Source records
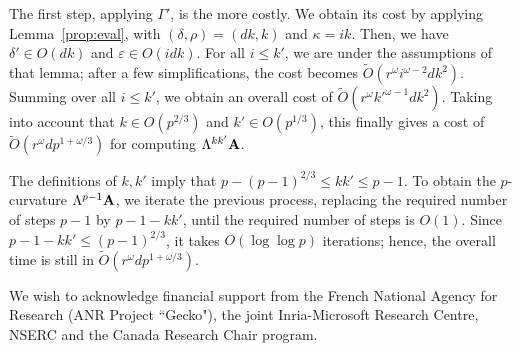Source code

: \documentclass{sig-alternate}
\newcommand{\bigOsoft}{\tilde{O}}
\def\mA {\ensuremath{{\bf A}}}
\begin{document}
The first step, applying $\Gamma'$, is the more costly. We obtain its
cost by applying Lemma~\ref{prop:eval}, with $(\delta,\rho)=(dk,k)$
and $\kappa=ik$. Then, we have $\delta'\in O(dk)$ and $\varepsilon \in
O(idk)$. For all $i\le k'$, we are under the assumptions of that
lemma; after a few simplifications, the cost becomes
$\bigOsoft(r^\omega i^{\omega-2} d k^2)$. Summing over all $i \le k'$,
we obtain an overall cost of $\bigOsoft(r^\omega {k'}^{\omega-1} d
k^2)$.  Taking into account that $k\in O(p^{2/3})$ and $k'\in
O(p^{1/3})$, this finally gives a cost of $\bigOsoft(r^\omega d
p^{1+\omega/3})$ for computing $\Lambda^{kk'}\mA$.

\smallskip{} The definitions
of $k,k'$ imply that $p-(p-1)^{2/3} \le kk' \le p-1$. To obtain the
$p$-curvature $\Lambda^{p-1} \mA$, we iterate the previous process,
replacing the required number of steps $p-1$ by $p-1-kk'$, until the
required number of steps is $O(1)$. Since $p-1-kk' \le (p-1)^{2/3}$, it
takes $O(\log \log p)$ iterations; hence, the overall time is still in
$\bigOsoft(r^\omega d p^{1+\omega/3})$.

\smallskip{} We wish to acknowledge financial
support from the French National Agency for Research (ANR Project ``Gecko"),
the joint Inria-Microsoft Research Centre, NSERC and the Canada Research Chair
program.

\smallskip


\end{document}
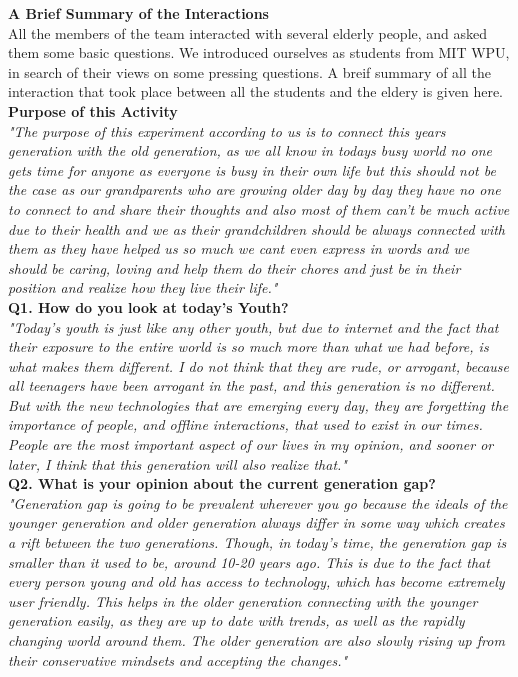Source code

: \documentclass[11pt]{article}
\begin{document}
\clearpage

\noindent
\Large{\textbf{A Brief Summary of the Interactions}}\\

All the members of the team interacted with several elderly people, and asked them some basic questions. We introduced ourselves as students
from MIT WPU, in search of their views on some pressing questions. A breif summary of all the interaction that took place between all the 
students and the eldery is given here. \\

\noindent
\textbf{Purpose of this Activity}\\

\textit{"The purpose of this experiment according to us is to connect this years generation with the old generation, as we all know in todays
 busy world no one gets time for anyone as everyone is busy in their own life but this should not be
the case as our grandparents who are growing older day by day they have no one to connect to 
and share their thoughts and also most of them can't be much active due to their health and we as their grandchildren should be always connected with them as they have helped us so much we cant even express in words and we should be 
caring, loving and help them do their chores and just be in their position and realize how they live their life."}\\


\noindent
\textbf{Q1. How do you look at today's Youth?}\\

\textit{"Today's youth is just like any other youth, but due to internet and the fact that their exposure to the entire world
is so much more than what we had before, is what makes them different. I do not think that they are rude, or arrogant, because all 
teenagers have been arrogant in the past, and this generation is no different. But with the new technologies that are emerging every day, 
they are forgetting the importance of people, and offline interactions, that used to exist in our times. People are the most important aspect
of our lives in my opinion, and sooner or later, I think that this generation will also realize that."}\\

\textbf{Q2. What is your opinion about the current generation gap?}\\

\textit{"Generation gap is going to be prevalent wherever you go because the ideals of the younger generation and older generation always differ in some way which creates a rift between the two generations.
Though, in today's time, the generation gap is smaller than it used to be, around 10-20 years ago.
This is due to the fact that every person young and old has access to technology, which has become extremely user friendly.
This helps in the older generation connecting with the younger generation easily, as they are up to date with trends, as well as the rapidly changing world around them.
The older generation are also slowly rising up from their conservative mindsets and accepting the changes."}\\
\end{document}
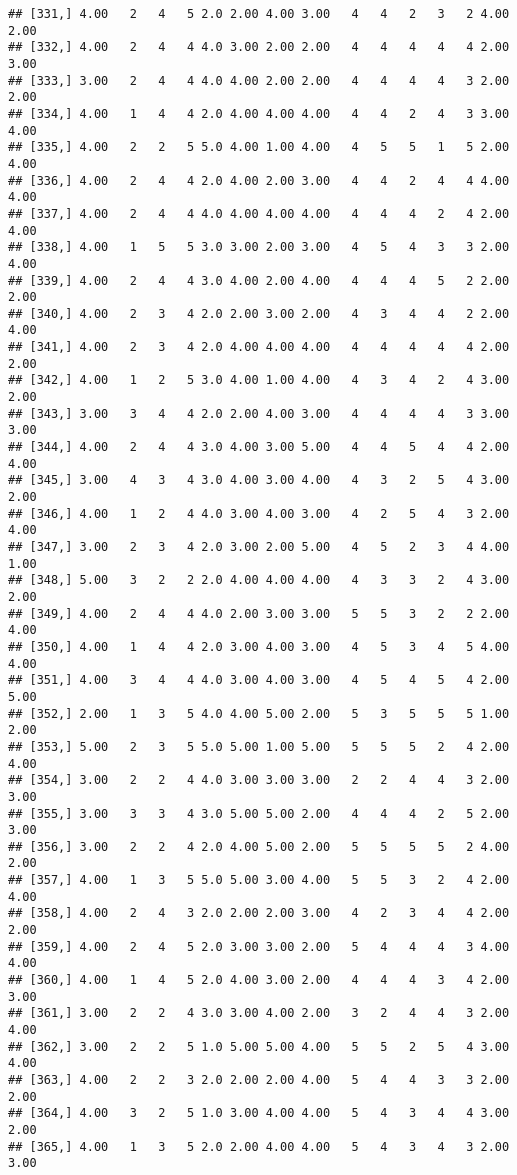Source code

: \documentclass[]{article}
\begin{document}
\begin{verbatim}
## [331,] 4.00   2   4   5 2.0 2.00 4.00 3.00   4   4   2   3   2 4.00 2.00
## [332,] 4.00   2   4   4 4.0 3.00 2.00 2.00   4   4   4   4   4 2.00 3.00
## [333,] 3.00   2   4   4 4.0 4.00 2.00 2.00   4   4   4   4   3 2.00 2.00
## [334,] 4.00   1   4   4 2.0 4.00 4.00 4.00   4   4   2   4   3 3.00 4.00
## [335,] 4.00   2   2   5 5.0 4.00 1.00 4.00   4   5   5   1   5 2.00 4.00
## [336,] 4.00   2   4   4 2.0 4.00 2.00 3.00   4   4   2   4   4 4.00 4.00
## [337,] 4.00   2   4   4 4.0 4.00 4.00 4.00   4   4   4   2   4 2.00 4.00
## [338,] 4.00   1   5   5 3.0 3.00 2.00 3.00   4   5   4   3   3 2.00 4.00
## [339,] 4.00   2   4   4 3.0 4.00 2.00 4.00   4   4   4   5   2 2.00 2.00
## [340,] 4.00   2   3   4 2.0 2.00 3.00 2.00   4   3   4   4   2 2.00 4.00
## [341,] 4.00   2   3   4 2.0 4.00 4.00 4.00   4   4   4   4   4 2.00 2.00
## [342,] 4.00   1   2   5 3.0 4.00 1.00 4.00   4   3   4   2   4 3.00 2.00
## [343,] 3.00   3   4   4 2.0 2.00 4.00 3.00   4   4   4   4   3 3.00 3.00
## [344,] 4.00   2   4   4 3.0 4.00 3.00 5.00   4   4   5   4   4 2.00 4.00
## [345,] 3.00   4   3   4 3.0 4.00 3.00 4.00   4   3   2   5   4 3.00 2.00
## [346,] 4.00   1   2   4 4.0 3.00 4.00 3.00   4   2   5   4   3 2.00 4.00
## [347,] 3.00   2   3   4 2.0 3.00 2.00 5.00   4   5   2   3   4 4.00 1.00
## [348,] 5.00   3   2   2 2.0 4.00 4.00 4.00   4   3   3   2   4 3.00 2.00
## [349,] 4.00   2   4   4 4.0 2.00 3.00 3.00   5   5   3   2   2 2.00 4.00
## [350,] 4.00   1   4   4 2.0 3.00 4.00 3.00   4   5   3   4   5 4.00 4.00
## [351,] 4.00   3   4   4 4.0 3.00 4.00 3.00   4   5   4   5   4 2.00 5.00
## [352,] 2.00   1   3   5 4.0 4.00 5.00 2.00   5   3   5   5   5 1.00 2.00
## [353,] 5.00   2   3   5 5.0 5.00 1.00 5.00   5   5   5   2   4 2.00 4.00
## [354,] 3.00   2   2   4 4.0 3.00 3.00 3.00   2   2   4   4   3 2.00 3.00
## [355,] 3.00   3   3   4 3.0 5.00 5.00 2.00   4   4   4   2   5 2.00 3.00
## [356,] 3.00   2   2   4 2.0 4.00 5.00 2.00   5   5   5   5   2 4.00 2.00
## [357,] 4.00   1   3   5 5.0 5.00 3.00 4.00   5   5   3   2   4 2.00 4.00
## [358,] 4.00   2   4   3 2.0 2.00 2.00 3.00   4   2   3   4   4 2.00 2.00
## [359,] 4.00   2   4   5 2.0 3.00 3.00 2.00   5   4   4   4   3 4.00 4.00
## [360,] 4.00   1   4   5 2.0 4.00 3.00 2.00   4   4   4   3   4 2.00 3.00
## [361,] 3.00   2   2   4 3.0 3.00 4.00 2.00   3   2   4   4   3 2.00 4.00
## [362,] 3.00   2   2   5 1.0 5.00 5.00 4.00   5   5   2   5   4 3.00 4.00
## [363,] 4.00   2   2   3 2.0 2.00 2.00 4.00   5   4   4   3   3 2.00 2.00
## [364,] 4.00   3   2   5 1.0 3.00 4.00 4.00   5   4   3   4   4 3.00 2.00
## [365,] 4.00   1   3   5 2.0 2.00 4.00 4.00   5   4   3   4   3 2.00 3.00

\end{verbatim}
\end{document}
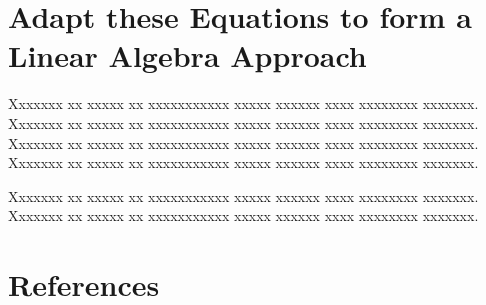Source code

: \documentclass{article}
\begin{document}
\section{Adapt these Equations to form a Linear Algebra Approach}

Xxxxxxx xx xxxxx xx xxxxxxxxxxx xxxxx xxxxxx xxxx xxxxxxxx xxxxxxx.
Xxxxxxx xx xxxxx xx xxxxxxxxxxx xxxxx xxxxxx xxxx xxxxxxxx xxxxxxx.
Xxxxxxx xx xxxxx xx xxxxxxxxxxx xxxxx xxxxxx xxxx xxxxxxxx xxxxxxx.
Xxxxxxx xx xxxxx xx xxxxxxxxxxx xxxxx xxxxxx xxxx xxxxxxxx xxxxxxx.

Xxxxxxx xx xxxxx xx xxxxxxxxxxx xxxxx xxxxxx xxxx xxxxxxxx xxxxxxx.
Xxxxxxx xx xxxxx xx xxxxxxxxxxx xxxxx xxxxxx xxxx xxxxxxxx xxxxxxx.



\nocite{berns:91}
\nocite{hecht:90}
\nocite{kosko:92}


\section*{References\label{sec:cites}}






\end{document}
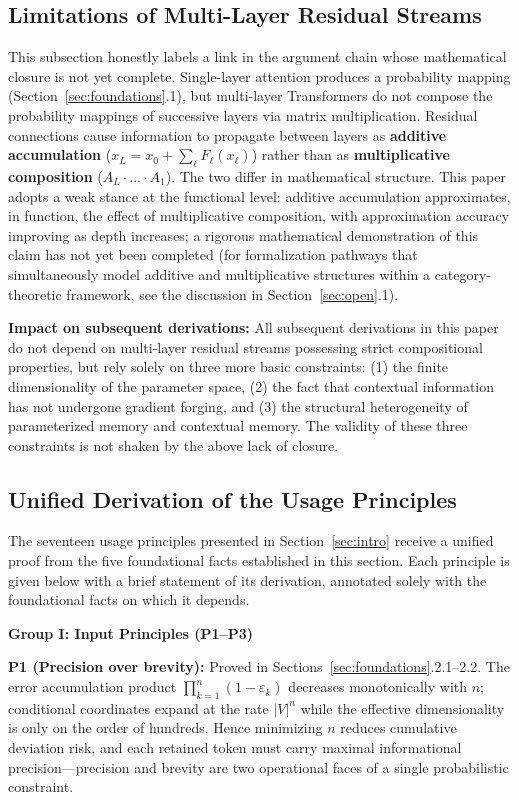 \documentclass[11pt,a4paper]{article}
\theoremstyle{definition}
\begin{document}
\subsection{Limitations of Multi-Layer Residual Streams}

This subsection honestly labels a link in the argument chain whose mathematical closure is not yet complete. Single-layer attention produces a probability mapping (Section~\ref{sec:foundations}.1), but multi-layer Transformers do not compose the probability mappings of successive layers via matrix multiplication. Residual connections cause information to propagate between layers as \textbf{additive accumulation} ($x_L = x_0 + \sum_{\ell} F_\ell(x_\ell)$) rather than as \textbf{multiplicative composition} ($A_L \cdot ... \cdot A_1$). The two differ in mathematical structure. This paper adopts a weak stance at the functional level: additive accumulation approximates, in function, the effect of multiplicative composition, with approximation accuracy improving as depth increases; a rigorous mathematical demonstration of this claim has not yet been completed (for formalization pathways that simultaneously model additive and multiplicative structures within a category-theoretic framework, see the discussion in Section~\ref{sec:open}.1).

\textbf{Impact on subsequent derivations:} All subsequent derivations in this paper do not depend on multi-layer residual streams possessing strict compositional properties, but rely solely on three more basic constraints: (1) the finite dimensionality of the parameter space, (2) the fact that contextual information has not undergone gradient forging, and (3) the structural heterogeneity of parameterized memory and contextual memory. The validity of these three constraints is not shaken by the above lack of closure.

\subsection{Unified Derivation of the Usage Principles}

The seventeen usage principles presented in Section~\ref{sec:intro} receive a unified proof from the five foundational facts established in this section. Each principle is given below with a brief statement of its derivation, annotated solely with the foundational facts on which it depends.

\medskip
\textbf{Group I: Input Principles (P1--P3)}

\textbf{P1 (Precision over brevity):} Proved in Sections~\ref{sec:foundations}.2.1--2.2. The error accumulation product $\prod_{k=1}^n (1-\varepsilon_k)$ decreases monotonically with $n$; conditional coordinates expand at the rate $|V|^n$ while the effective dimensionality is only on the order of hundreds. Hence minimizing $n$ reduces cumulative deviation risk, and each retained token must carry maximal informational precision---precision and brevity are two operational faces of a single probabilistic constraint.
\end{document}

• [WHAT TO PRODUCE] All lines in the data above from the one with "and share their" through the one with "of our lives" must be repeated exactly, and no others.

• [REPLY TO THE TASK]
and share their thoughts and also most of them can't be much active due to their health and we as their grandchildren should be always connected with them as they have helped us so much we cant even express in words and we should be 
caring, loving and help them do their chores and just be in their position and realize how they live their life."}\\


\noindent
\textbf{Q1. How do you look at today's Youth?}\\

\textit{"Today's youth is just like any other youth, but due to internet and the fact that their exposure to the entire world
is so much more than what we had before, is what makes them different. I do not think that they are rude, or arrogant, because all 
teenagers have been arrogant in the past, and this generation is no different. But with the new technologies that are emerging every day, 
they are forgetting the importance of people, and offline interactions, that used to exist in our times. People are the most important aspect
of our lives in my opinion, and sooner or later, I think that this generation will also realize that."}\\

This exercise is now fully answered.